1 Author: Martin Asser Hansen - Copyright (C) - All rights reserved
3 Contact: mail@maasha.dk
7 License: GNU General Public License version 2 (http://www.gnu.org/copyleft/gpl.html)
9 Description: Scan sequences in stream or genomes for patterns using scan_for_matches.
11 Usage: ... | $script [options]
12 Usage: $script [options] -g <genome>
14 Options: [-p <string> | --patterns=<string>] - Comma separated list of patterns to scan for.
15 Options: [-P <file> | --patterns_in=<file>] - File with one pattern per line.
16 Options: [-c | --comp] - Scan complementary strand as well.

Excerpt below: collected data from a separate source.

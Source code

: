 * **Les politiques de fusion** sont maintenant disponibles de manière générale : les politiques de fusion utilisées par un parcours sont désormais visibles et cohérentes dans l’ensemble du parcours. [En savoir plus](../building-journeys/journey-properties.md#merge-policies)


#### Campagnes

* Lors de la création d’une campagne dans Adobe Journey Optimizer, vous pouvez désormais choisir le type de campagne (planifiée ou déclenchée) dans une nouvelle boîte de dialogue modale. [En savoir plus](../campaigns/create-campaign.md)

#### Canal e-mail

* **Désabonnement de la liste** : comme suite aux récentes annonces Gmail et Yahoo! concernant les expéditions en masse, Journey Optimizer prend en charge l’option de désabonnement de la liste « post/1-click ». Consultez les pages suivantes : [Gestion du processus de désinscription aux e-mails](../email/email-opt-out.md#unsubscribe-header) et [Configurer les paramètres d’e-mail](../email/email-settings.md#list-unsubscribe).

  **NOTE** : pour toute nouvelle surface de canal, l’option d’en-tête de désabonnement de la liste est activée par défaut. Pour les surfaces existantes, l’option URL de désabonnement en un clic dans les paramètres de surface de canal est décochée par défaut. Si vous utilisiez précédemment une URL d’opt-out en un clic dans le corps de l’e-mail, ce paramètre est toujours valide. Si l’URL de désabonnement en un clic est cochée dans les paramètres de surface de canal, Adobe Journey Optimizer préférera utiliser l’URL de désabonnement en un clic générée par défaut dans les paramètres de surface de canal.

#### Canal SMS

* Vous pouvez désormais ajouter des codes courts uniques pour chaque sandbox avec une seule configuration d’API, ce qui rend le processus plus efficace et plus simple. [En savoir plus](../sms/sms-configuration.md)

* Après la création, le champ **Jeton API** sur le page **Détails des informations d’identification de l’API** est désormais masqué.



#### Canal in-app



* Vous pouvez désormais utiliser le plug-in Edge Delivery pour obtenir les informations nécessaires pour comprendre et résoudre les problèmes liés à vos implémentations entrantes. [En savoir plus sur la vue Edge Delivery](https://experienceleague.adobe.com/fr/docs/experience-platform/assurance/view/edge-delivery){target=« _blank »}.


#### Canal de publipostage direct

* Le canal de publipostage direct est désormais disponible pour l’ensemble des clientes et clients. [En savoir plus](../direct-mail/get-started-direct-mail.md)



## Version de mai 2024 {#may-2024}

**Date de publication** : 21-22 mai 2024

17 Options: [-h <int> | --max_hits=<int>] - Stop scanning after max hits.
18 Options: [-m <int> | --max_misses=<int>] - Stop scanning after max misses.
19 Options: [-g <genome> | --genome=<genome> - Scan genome for pattern(s).]
20 Options: [-I <file> | --stream_in=<file>] - Read input from stream file - Default=STDIN
21 Options: [-O <file> | --stream_out=<file>] - Write output to stream file - Default=STDOUT
23 Examples: ... | $script -p AATTAA,ATTTAA - Scan sequences in stream for given patterns.
24 Examples: $script -g hg18 -P file.pat - Scan hg18 for patterns in 'file.pat'.